Mechanisms of Action for Nitric Oxide
NO, a naturally occurring signaling molecule generated in endothelial cells, diffuses into the vascular smooth muscle to cause vasodilation.4,5 When inhaled into the lungs to treat PH, NO reduces mean pulmonary arterial pressure as well as pulmonary vascular resistance in patients that are vasoreactive.5
Inhaled NO reduces and prevents PH for patients undergoing cardiac surgery, including those with PH at risk of right ventricular dysfunction during and after the implementation of left ventricular mechanical circulatory support.1 Inhaled NO has also been shown to be an effective pulmonary vasodilator in patients with congenital heart disease, valvular heart disease, post heart transplantation, and adult respiratory distress syndrome.8,10
The vasodilatory effect of inhaled NO is limited to well-ventilated areas of the lung, where NO selectively dilates vessels.5 Limiting the vasodilatory effects of NO to better ventilated regions of the lung results in an improvement in ventilation–perfusion (V/Q) matching.
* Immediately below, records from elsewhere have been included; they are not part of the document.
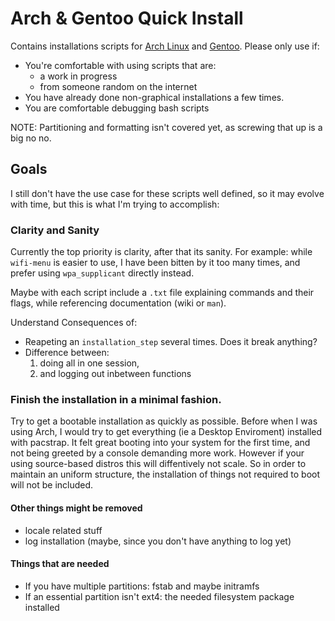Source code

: # Arch & Gentoo Quick Install
[url1]: https://wiki.archlinux.org/index.php/Installation_guide
[url2]: https://wiki.gentoo.org/wiki/Handbook:Main_Page

Contains installations scripts for [Arch Linux][url1] and [Gentoo][url2].
Please only use if:

- You're comfortable with using scripts that are:
  - a work in progress
  - from someone random on the internet
- You have already done non-graphical installations a few times.
- You are comfortable debugging bash scripts

NOTE: Partitioning and formatting isn't covered yet, as screwing that up is a big no no.

## Goals

I still don't have the use case for these scripts well defined,
so it may evolve with time, but this is what I'm trying to accomplish:

### Clarity and Sanity
Currently the top priority is clarity, after that its sanity.
For example:
while `wifi-menu` is easier to use,
I have been bitten by it too many times,
and prefer using `wpa_supplicant` directly instead.

Maybe with each script include a `.txt` file explaining commands and their flags, while referencing documentation (wiki or `man`).

Understand Consequences of:

- Reapeting an `installation_step` several times. Does it break anything?
- Difference between:
  1.  doing all in one session,
  2.  and logging out inbetween functions


### Finish the installation in a minimal fashion.
Try to get a bootable installation as quickly as possible.
Before when I was using Arch, I would try to get everything (ie a Desktop Enviroment) installed with pacstrap.
It felt great booting into your system for the first time, and not being greeted by a console demanding more work.
However if your using source-based distros this will diffentively not scale.
So in order to maintain an uniform structure, the installation of things not required to boot will not be included.

#### Other things might be removed
- locale related stuff
- log installation (maybe, since you don't have anything to log yet)

#### Things that are needed
- If you have multiple partitions: fstab and maybe initramfs
- If an essential partition isn't ext4: the needed filesystem package installed
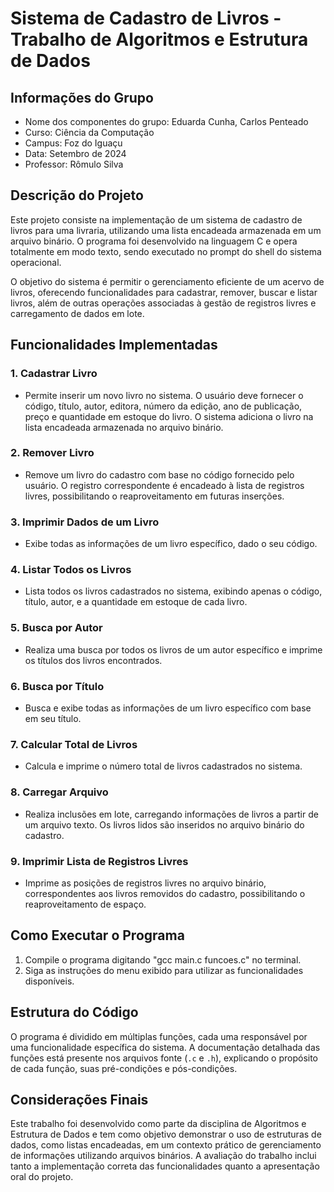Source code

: # Sistema de Cadastro de Livros - Trabalho de Algoritmos e Estrutura de Dados

## Informações do Grupo
- Nome dos componentes do grupo: Eduarda Cunha, Carlos Penteado
- Curso: Ciência da Computação
- Campus: Foz do Iguaçu
- Data: Setembro de 2024
- Professor: Rômulo Silva

## Descrição do Projeto
Este projeto consiste na implementação de um sistema de cadastro de livros para uma livraria, utilizando uma lista encadeada armazenada em um arquivo binário. O programa foi desenvolvido na linguagem C e opera totalmente em modo texto, sendo executado no prompt do shell do sistema operacional.

O objetivo do sistema é permitir o gerenciamento eficiente de um acervo de livros, oferecendo funcionalidades para cadastrar, remover, buscar e listar livros, além de outras operações associadas à gestão de registros livres e carregamento de dados em lote.

## Funcionalidades Implementadas

### 1. **Cadastrar Livro**
   - Permite inserir um novo livro no sistema. O usuário deve fornecer o código, título, autor, editora, número da edição, ano de publicação, preço e quantidade em estoque do livro. O sistema adiciona o livro na lista encadeada armazenada no arquivo binário.

### 2. **Remover Livro**
   - Remove um livro do cadastro com base no código fornecido pelo usuário. O registro correspondente é encadeado à lista de registros livres, possibilitando o reaproveitamento em futuras inserções.

### 3. **Imprimir Dados de um Livro**
   - Exibe todas as informações de um livro específico, dado o seu código.

### 4. **Listar Todos os Livros**
   - Lista todos os livros cadastrados no sistema, exibindo apenas o código, título, autor, e a quantidade em estoque de cada livro.

### 5. **Busca por Autor**
   - Realiza uma busca por todos os livros de um autor específico e imprime os títulos dos livros encontrados.

### 6. **Busca por Título**
   - Busca e exibe todas as informações de um livro específico com base em seu título.

### 7. **Calcular Total de Livros**
   - Calcula e imprime o número total de livros cadastrados no sistema.

### 8. **Carregar Arquivo**
   - Realiza inclusões em lote, carregando informações de livros a partir de um arquivo texto. Os livros lidos são inseridos no arquivo binário do cadastro.

### 9. **Imprimir Lista de Registros Livres**
   - Imprime as posições de registros livres no arquivo binário, correspondentes aos livros removidos do cadastro, possibilitando o reaproveitamento de espaço.

## Como Executar o Programa

1. Compile o programa digitando "gcc main.c funcoes.c" no terminal.
2. Siga as instruções do menu exibido para utilizar as funcionalidades disponíveis.

## Estrutura do Código
O programa é dividido em múltiplas funções, cada uma responsável por uma funcionalidade específica do sistema. A documentação detalhada das funções está presente nos arquivos fonte (`.c` e `.h`), explicando o propósito de cada função, suas pré-condições e pós-condições.

## Considerações Finais
Este trabalho foi desenvolvido como parte da disciplina de Algoritmos e Estrutura de Dados e tem como objetivo demonstrar o uso de estruturas de dados, como listas encadeadas, em um contexto prático de gerenciamento de informações utilizando arquivos binários. A avaliação do trabalho inclui tanto a implementação correta das funcionalidades quanto a apresentação oral do projeto.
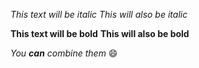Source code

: *This text will be italic*
_This will also be italic_

**This text will be bold**
__This will also be bold__

_You **can** combine them_ 😄
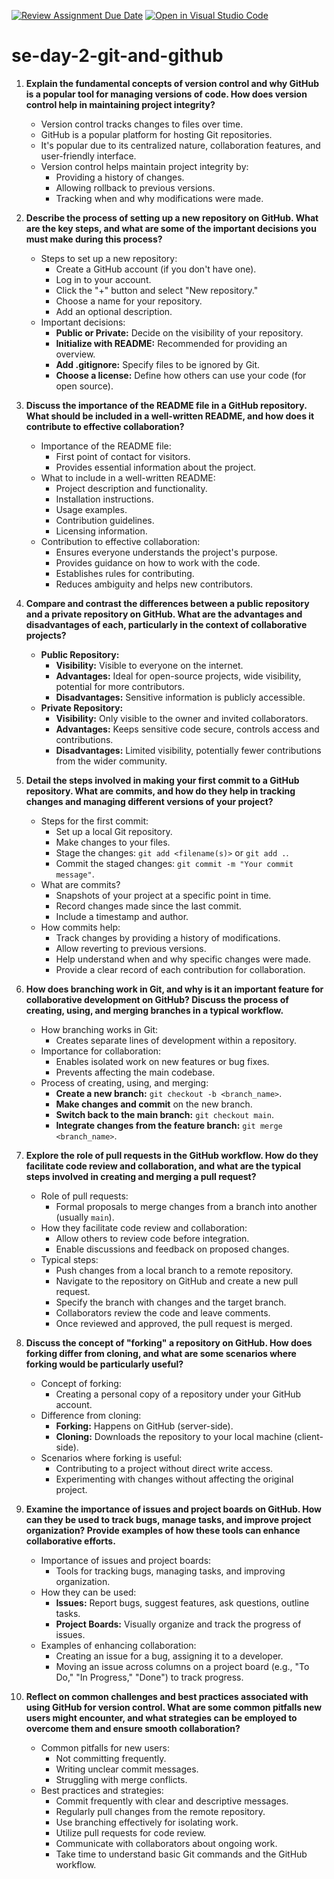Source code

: [![Review Assignment Due Date](https://classroom.github.com/assets/deadline-readme-button-22041afd0340ce965d47ae6ef1cefeee28c7c493a6346c4f15d667ab976d596c.svg)](https://classroom.github.com/a/8wgCKhpZ)
[![Open in Visual Studio Code](https://classroom.github.com/assets/open-in-vscode-2e0aaae1b6195c2367325f4f02e2d04e9abb55f0b24a779b69b11b9e10269abc.svg)](https://classroom.github.com/online_ide?assignment_repo_id=18741467&assignment_repo_type=AssignmentRepo)

# se-day-2-git-and-github

1.  **Explain the fundamental concepts of version control and why GitHub is a popular tool for managing versions of code. How does version control help in maintaining project integrity?**
    * Version control tracks changes to files over time.
    * GitHub is a popular platform for hosting Git repositories.
    * It's popular due to its centralized nature, collaboration features, and user-friendly interface.
    * Version control helps maintain project integrity by:
        * Providing a history of changes.
        * Allowing rollback to previous versions.
        * Tracking when and why modifications were made.

2.  **Describe the process of setting up a new repository on GitHub. What are the key steps, and what are some of the important decisions you must make during this process?**
    * Steps to set up a new repository:
        * Create a GitHub account (if you don't have one).
        * Log in to your account.
        * Click the "+" button and select "New repository."
        * Choose a name for your repository.
        * Add an optional description.
    * Important decisions:
        * **Public or Private:** Decide on the visibility of your repository.
        * **Initialize with README:** Recommended for providing an overview.
        * **Add .gitignore:** Specify files to be ignored by Git.
        * **Choose a license:** Define how others can use your code (for open source).

3.  **Discuss the importance of the README file in a GitHub repository. What should be included in a well-written README, and how does it contribute to effective collaboration?**
    * Importance of the README file:
        * First point of contact for visitors.
        * Provides essential information about the project.
    * What to include in a well-written README:
        * Project description and functionality.
        * Installation instructions.
        * Usage examples.
        * Contribution guidelines.
        * Licensing information.
    * Contribution to effective collaboration:
        * Ensures everyone understands the project's purpose.
        * Provides guidance on how to work with the code.
        * Establishes rules for contributing.
        * Reduces ambiguity and helps new contributors.

4.  **Compare and contrast the differences between a public repository and a private repository on GitHub. What are the advantages and disadvantages of each, particularly in the context of collaborative projects?**
    * **Public Repository:**
        * **Visibility:** Visible to everyone on the internet.
        * **Advantages:** Ideal for open-source projects, wide visibility, potential for more contributors.
        * **Disadvantages:** Sensitive information is publicly accessible.
    * **Private Repository:**
        * **Visibility:** Only visible to the owner and invited collaborators.
        * **Advantages:** Keeps sensitive code secure, controls access and contributions.
        * **Disadvantages:** Limited visibility, potentially fewer contributions from the wider community.

5.  **Detail the steps involved in making your first commit to a GitHub repository. What are commits, and how do they help in tracking changes and managing different versions of your project?**
    * Steps for the first commit:
        * Set up a local Git repository.
        * Make changes to your files.
        * Stage the changes: `git add <filename(s)>` or `git add .`.
        * Commit the staged changes: `git commit -m "Your commit message"`.
    * What are commits?
        * Snapshots of your project at a specific point in time.
        * Record changes made since the last commit.
        * Include a timestamp and author.
    * How commits help:
        * Track changes by providing a history of modifications.
        * Allow reverting to previous versions.
        * Help understand when and why specific changes were made.
        * Provide a clear record of each contribution for collaboration.

6.  **How does branching work in Git, and why is it an important feature for collaborative development on GitHub? Discuss the process of creating, using, and merging branches in a typical workflow.**
    * How branching works in Git:
        * Creates separate lines of development within a repository.
    * Importance for collaboration:
        * Enables isolated work on new features or bug fixes.
        * Prevents affecting the main codebase.
    * Process of creating, using, and merging:
        * **Create a new branch:** `git checkout -b <branch_name>`.
        * **Make changes and commit** on the new branch.
        * **Switch back to the main branch:** `git checkout main`.
        * **Integrate changes from the feature branch:** `git merge <branch_name>`.

7.  **Explore the role of pull requests in the GitHub workflow. How do they facilitate code review and collaboration, and what are the typical steps involved in creating and merging a pull request?**
    * Role of pull requests:
        * Formal proposals to merge changes from a branch into another (usually `main`).
    * How they facilitate code review and collaboration:
        * Allow others to review code before integration.
        * Enable discussions and feedback on proposed changes.
    * Typical steps:
        * Push changes from a local branch to a remote repository.
        * Navigate to the repository on GitHub and create a new pull request.
        * Specify the branch with changes and the target branch.
        * Collaborators review the code and leave comments.
        * Once reviewed and approved, the pull request is merged.

8.  **Discuss the concept of "forking" a repository on GitHub. How does forking differ from cloning, and what are some scenarios where forking would be particularly useful?**
    * Concept of forking:
        * Creating a personal copy of a repository under your GitHub account.
    * Difference from cloning:
        * **Forking:** Happens on GitHub (server-side).
        * **Cloning:** Downloads the repository to your local machine (client-side).
    * Scenarios where forking is useful:
        * Contributing to a project without direct write access.
        * Experimenting with changes without affecting the original project.

9.  **Examine the importance of issues and project boards on GitHub. How can they be used to track bugs, manage tasks, and improve project organization? Provide examples of how these tools can enhance collaborative efforts.**
    * Importance of issues and project boards:
        * Tools for tracking bugs, managing tasks, and improving organization.
    * How they can be used:
        * **Issues:** Report bugs, suggest features, ask questions, outline tasks.
        * **Project Boards:** Visually organize and track the progress of issues.
    * Examples of enhancing collaboration:
        * Creating an issue for a bug, assigning it to a developer.
        * Moving an issue across columns on a project board (e.g., "To Do," "In Progress," "Done") to track progress.

10. **Reflect on common challenges and best practices associated with using GitHub for version control. What are some common pitfalls new users might encounter, and what strategies can be employed to overcome them and ensure smooth collaboration?**
    * Common pitfalls for new users:
        * Not committing frequently.
        * Writing unclear commit messages.
        * Struggling with merge conflicts.
    * Best practices and strategies:
        * Commit frequently with clear and descriptive messages.
        * Regularly pull changes from the remote repository.
        * Use branching effectively for isolating work.
        * Utilize pull requests for code review.
        * Communicate with collaborators about ongoing work.
        * Take time to understand basic Git commands and the GitHub workflow.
This is in contrast to systemic vasodilators that dilate most of the pulmonary vessels, including the poorly ventilated areas, resulting in potential V/Q mismatch. An additional advantage of the localized effects of NO is the lack of systemic hypotension.
The use of low-concentration inhaled NO can prevent, reverse, or limit the progression of disorders, which can include acute pulmonary vasoconstriction, traumatic injury,13 aspiration or inhalation injury,6 fat embolism in the lung,7 acidosis,8 inflammation of the lung,9 adult respiratory distress syndrome,10 acute pulmonary edema,11 acute mountain sickness,12 post cardiac surgery,14,26 acute PH,15 persistent PH of the newborn,16 perinatal aspiration syndrome,17 acute pulmonary thromboembolism,7,24 heparin–protamine reactions,18 sepsis,19 asthma,20 and sickle cell anemia.21 NO can also be used to treat chronic PH,22 bronchopulmonary dysplasia,23 chronic pulmonary thromboembolism,24 and chronic hypoxia.25
Historical Preclinical and Clinical Observations Related to Toxic NO2
Inhaled NO received FDA approval under a New Drug Application 505(b)(2) pathway in 2000. Nitric oxide was approved to treat neonates (>34 weeks) with hypoxic respiratory failure associated with clinical or echocardiographic evidence of PH to mitigate the need to treat these patients with extracorporeal membrane oxygenation.17
NO acts intracellularly through the regulation of the NO synthase pathway. In contrast, any NO2 that is codelivered with inhaled NO exerts its effects extracellularly. This occurs because NO readily crosses the cellular membrane, whereas NO2 has a limited ability to cross the membrane.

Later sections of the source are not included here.